The Commission has acknowledged that there are no easy solutions to finding a global platform for cybersecurity, whether through the G20 or the OECD. Do you see this as a problem?
I think it takes leadership. There will always be a debate about whose standards you adopt, because typically – although less so now – whoever controlled the standards controlled the market. So Europe was brilliantly good at mobile telephone standards. It got together, created a market with lots of interoperability, and everybody won out in the end. So I think what needs to be done is for states to pick where you can have a standard then use the G20 and to nominate a leading country to link with standards bodies.
Would picking a lead country be a problem?
Europe is very good at allotting different jobs to different countries. I cannot believe the G20 could not appoint one or three core countries. It does not mean that they have to determine the standards. I would adopt what I call the “champion challenger” system. This way you ask countries: "Who thinks their model is the best?" Then you call that system the champion and anyone can challenge their system under any evaluation technique. But you cannot knock off the champion unless you can demonstrate a clear benefit over that system. It is a democratic process and means there would be conformity.
What are the new models of cyberattack arriving?
I think the whole issue in terms of cybersecurity is morphing every day. It is becoming more economic. There is a commercial criminal ecosystem which has been maturing and maturing. Where there is money there is investment. It is a little like financial fraud. If I spend €1 million to stop fraud and you are a fraudster and spend €10 million to break my protection, you are likely to be successful eventually. It is the same with cybercrime. The more that gangs get organised and generate cash, the more they have to develop new attack software. And that is not going to stop, as soon as you close one avenue off you open up another.
I think what is also happening which I am more and more worried about is that you are seeing more and more countries beginning to say we want our local justice departments and police and intelligence to be able to go an hack other people’s machines around the world and to spy on people. There has to be a digital 'line in the sand' between what is ethical and what is moral.

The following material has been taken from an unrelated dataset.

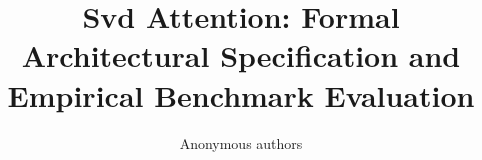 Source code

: \title{\textbf{Svd Attention: Formal Architectural Specification and Empirical Benchmark Evaluation}}

\author{Anonymous authors}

Australia and Holland have been taking openly about whether they should be giving law enforcement authorities the ability to attack machines if they feel they are under attack. But the more that people make that the norm you then move onto the next level, which will see this escalating. The issue is not that countries are doing it is that they are legitimising it, which means that the next thing is that they would accept something more. We have to have a convention whereby there is a clear agreement not to do this. It needs a convention.